What is being asked: From the material below, return every line that includes "brakeman".

Available data:
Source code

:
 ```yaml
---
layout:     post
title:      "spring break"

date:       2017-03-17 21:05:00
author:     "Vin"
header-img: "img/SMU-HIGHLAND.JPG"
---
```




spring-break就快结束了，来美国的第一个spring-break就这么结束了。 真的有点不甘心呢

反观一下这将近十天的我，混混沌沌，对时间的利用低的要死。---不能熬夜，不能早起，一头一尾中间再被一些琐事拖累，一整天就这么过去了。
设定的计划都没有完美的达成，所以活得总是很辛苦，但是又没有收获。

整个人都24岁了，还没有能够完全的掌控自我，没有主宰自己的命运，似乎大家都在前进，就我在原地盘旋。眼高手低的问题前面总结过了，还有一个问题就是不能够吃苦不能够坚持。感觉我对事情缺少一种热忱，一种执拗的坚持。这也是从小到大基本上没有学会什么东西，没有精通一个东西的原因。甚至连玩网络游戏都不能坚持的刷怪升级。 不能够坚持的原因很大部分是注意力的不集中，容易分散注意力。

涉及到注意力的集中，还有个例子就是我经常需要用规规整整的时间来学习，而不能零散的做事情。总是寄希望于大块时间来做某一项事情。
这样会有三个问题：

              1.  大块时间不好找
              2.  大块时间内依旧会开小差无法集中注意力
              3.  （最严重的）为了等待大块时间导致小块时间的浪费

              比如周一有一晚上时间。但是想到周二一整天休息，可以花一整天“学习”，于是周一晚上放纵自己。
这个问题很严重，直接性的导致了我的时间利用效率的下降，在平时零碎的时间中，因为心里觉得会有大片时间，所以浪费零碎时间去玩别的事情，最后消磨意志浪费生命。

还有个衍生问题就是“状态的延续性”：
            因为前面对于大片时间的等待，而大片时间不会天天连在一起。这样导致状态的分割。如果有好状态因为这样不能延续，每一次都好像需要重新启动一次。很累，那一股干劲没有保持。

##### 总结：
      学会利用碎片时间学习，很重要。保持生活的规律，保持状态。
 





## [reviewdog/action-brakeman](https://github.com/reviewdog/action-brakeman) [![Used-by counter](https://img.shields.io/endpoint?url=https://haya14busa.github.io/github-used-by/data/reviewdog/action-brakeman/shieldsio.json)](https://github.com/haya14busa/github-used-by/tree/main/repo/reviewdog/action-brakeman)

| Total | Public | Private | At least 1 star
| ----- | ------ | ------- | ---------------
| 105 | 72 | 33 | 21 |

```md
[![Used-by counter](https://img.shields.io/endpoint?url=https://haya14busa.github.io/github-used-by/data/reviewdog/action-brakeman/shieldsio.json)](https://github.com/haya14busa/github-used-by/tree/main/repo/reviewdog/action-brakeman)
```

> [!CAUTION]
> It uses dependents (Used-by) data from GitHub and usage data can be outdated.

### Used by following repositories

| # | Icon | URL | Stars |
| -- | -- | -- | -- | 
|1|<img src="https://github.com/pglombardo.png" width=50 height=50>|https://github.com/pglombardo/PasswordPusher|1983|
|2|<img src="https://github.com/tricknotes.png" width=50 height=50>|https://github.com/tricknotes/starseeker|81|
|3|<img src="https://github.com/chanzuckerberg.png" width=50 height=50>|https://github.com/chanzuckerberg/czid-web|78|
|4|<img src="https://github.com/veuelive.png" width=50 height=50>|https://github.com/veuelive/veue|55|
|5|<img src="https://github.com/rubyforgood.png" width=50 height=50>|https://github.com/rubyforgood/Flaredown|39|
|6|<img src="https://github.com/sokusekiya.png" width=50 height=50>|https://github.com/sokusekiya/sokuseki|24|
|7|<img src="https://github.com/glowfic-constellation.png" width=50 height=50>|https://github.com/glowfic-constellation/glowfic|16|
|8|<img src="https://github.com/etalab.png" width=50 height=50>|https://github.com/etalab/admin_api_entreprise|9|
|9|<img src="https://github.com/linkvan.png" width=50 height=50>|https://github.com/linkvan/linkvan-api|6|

Answer section:
## [reviewdog/action-brakeman](https://github.com/reviewdog/action-brakeman) [![Used-by counter](https://img.shields.io/endpoint?url=https://haya14busa.github.io/github-used-by/data/reviewdog/action-brakeman/shieldsio.json)](https://github.com/haya14busa/github-used-by/tree/main/repo/reviewdog/action-brakeman)
[![Used-by counter](https://img.shields.io/endpoint?url=https://haya14busa.github.io/github-used-by/data/reviewdog/action-brakeman/shieldsio.json)](https://github.com/haya14busa/github-used-by/tree/main/repo/reviewdog/action-brakeman)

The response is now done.